1. Un dispositif susceptible d’avoir pour effet de porter atteinte à l’obligation de déclaration en vertu du droit mettant en œuvre la législation de l’Union ou tout accord équivalent concernant l’échange automatique d’informations sur les Comptes financiers, y compris des accords avec des pays tiers, ou qui tire parti de l’absence de telles dispositions ou de tels accords. De tels dispositifs incluent au moins ce qui suit :

a. l’utilisation d’un compte, d’un produit ou d’un investissement qui n’est pas ou dont l’objectif est de ne pas être un Compte financier, mais qui possède des caractéristiques substantiellement similaires à celles d’un Compte financier ;

b. le transfert de Comptes ou d’actifs financiers vers des juridictions qui ne sont pas liées par l’échange automatique d’informations sur les Comptes financiers avec l’État de résidence du contribuable concerné, ou le recours à de telles juridictions ;

c. la requalification de revenus et de capitaux en produits ou en paiements qui ne sont pas soumis à l’échange automatique d’informations sur les Comptes financiers ;

d. le transfert ou la conversion d’une Institution financière, d’un Compte financier ou des actifs qui s’y trouvent en Institution financière, en Compte financier ou en actifs qui ne sont pas à déclarer en vertu de l’échange automatique d’informations sur les Comptes financiers ;

e. le recours à des entités, constructions ou structures juridiques qui suppriment ou visent à supprimer la déclaration d’un ou plusieurs Titulaires de compte ou Personnes détenant le contrôle dans le cadre de l’échange automatique d’informations sur les Comptes financiers ;

f. les dispositifs qui portent atteinte aux procédures de diligence raisonnable utilisées par les  Institutions financières pour se conformer à leurs obligations de déclarer des informations sur les Comptes financiers, ou qui exploitent les insuffisances de ces procédures, y compris le recours à des juridictions appliquant de manière inadéquate ou insuffisante la législation relative à la lutte contre le blanchiment de capitaux, ou ayant des exigences insuffisantes en matière de transparence en ce qui concerne les personnes morales ou les constructions juridiques.

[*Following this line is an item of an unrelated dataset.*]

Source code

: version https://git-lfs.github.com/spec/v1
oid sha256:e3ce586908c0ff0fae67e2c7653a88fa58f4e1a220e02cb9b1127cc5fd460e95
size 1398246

2. Un dispositif faisant intervenir une chaîne de propriété formelle ou effective non transparente par le recours à des personnes, des constructions juridiques ou des structures :

a. qui n’exercent pas une activité économique substantielle s’appuyant sur des effectifs, des équipements, des ressources et des locaux suffisants ; et

b. qui sont constitués, gérés, contrôlés ou établis ou qui résident dans toute juridiction autre que la juridiction de résidence de l’un ou plusieurs des bénéficiaires effectifs des actifs détenus par ces personnes, constructions juridiques ou structures ; et c. lorsque les bénéficiaires effectifs de ces personnes, constructions juridiques ou structures, au sens de la directive (UE) 2015/849, sont rendus impossibles à identifier.

– 5 – MARQUEURS SPÉCIFIQUES CONCERNANT LES PRIX DE TRANSFERT

1. Un dispositif qui prévoit l’utilisation de régimes de protection unilatéraux.

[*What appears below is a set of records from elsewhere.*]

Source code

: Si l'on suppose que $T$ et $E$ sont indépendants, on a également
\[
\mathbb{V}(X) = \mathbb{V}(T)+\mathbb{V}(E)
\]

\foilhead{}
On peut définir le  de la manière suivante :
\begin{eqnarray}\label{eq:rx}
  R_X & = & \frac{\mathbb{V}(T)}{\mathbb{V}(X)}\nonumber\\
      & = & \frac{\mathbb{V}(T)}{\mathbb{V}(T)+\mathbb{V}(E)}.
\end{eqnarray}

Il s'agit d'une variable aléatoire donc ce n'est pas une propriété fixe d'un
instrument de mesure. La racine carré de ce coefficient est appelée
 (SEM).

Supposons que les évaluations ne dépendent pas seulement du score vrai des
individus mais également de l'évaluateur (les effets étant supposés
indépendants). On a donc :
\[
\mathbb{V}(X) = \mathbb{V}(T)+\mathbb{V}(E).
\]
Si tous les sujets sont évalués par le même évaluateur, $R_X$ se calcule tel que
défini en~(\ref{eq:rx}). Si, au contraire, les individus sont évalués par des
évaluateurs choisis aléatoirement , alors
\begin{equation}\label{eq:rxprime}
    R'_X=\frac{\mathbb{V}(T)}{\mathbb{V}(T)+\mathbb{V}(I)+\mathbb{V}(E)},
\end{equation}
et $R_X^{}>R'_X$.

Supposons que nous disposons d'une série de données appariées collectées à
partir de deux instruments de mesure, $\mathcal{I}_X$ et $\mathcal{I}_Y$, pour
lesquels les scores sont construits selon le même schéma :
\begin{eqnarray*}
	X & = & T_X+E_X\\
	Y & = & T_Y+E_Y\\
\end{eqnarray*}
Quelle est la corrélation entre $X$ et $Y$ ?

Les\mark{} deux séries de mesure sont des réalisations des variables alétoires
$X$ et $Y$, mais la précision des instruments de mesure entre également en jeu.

2. Un dispositif prévoyant le transfert d’actifs incorporels difficiles à évaluer. Le terme d’“actifs incorporels difficiles” à évaluer englobe des actifs incorporels ou des droits sur des actifs incorporels pour lesquels, au moment de leur transfert entre des entreprises associées :

  • il n’existe pas d’éléments de comparaison fiables, et
  • au moment où l’opération a été conclue, les projections concernant les futurs flux de trésorerie ou revenus attendus de l’actif incorporel transféré, ou les hypothèses utilisées pour évaluer cet actif incorporel sont hautement incertaines, et il est donc difficile de prévoir dans quelle mesure l’actif incorporel débouchera finalement sur un succès au moment du transfert.

3. Un dispositif mettant en jeu un transfert transfrontière de fonctions et/ou de risques et/ou d’actifs au sein du groupe, si le bénéfice avant intérêts et impôts (BAII) annuel prévu, dans les trois ans suivant le transfert, du ou des cédants, est inférieur à 50 % du BAII annuel prévu de ce cédant ou de ces cédants si le transfert n’avait pas été effectué.